The concert in Bailey Hall presented the work of the New York Baroque Dance Company’s three-week residency at Cornell, including student dancers’ collaborations on two world premieres of reconstructions of dances originally choreographed by Jean-Joseph Mouret. The tension between a premiere (something new) and a reconstruction (something old) was deftly negotiated: the dances appeared both faithful to their sources while being responsive to their contemporary setting.
Inevitably, no matter how much sedulous research choreographers and musicians give to baroque performance, practice and theory, audience perceptions and historical contexts have changed. For example, a dance’s parody of the latest opera or the audience’s arrangement to reflect the hierarchy of nobility has been lost. Similarly, the political implications that distinguish the courtly protocol of la belle danse from the more egalitarian partnering of contredanse may not be readily apparent to modern viewers.
Nonetheless, the choreographers (Catherine Turocy assisted by Sarah Edgar) chose to emphasize the broad physical comedy and pleasing romantic sallies of these pieces, which, combined with their novelty, more than made up for the loss of the subtle ways these dances may have originally commented on their occasions as much as rock concerts or sketch-comedy TV does today.
The first half of the program featured a suite of short divertissements in the Italianate tradition of commedia dell’arte. Such stock characters as the hunchbacked rouge Scaramouche (Jorge Fuentes), the haplessly moonstruck Pierrot (Catherine Turocy), the nimble showoff Harlequin (Caroline Copeland,) and the tatterdamelion soubrette Columbine (Sarah Edgar) pranced and pantomimed set pieces that utilized theatricalized narrative as well as slapstick humor.
The elaborate costumes and grotesque masks were often as intriguing as the dances themselves, and in many cases the two worked together. My favorite skit was “The Three-Legged Dance” performed by Rachel List, whose footloose antics included extra fancy footwork with an extra foot that sometimes switched positions on the body according to her fancy. Other dances used a mask on the back of the head to portray “The Blindfolded Juggler” and a dummy beggar-woman attached to the front of the dancer to portray “The Peasant in a Basket,” both of which were performed by Turocy.

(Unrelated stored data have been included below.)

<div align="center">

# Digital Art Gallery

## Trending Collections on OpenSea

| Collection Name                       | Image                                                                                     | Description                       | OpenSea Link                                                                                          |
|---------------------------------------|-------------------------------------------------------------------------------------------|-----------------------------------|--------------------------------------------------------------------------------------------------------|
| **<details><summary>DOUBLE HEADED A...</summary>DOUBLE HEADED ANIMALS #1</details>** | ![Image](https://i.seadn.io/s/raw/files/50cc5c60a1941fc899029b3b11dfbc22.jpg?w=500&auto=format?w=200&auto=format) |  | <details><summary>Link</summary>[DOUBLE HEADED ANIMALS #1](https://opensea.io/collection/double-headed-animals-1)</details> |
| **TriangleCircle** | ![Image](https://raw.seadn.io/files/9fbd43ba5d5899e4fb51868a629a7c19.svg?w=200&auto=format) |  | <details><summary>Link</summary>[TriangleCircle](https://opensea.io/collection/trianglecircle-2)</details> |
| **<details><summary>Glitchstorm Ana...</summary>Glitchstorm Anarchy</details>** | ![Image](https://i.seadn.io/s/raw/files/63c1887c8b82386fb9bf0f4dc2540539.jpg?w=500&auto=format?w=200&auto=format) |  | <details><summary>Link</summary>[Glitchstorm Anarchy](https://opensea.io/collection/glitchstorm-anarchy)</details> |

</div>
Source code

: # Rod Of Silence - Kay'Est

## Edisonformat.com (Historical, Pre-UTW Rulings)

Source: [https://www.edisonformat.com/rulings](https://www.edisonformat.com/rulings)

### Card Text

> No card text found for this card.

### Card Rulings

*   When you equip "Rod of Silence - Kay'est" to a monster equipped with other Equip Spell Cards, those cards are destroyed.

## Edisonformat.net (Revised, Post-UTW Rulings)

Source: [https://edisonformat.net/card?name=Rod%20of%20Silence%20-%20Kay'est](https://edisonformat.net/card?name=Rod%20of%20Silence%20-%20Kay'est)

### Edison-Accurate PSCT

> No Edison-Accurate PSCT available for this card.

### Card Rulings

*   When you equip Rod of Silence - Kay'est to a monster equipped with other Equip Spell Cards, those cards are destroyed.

Other dances in the suite also benefited from the dancer’s striking use of percussion. Rachel List danced “The Spanish Loure” with a swirling blue and gold hoop-skirt while she swiveled her hips and clattered upon castanets; Caroline Copeland and Jason Helms played a soup-slurping and slightly abusive husband and wife. Their plates and spoons doubled as impromptu drum kits — as well as shields and mallets — in “The Plate Dance.”

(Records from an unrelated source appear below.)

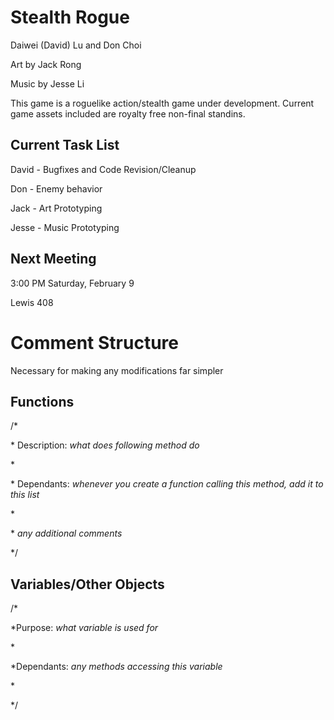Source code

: # Stealth Rogue

Daiwei (David) Lu and Don Choi

Art by Jack Rong

Music by Jesse Li

This game is a roguelike action/stealth game under development.  Current game assets included are royalty free non-final standins.


## Current Task List

David - Bugfixes and Code Revision/Cleanup

Don - Enemy behavior

Jack - Art Prototyping

Jesse - Music Prototyping


## Next Meeting

3:00 PM Saturday, February 9

Lewis 408


# Comment Structure

Necessary for making any modifications far simpler

## Functions

/\*

 \* Description: _what does following method do_

 \* 


 \* Dependants: _whenever you create a function calling this method, add it to this list_

 \* 

 \* _any additional comments_

 \*/

## Variables/Other Objects

/*

 \*Purpose: _what variable is used for_

 \*

 \*Dependants: _any methods accessing this variable_

 \*

 \*/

The second half of the program presented the pantomime ballet “Pygmalion.” In this somewhat over-the-top version of the myth, Cupid (Alissa Auerbach) brings the love-struck sculptor Pygmalion’s statue to life more for his awe of his artwork’s bottom than for any higher-minded assets whereas the women who are wooed later in the story have an eye more toward the bottom line than love itself. Yet, the bawdy innuendo and low-life scurrilities are gently satiric in way that makes us sympathize with our shared human foibles. Decorum seems broken momentarily only to be later rectified in a more refined air of elegance.
The ballet also ascended heavenward when Zachary Wadsworth sang operatic snatches in praise of Cupid’s powers. The musical accompaniment to the dancing was provided by a partnership between the NYS Baroque Ensemble and Les Petits Violons de Cornell. The groups also performed Telemann’s “Ouverture burlesque,” whose movements each express the personalities of different commedia dell’arte characters, as a pleasing interlude between the two sections of dance.
Historically reconstructed art forms become encased in museum glass when they emphasize their historical interest over their aesthetic expression. These lively interpretations of 18th century performance, while striving for fidelity to the originals as much as possible, fortunately managed to be more art than artifacts.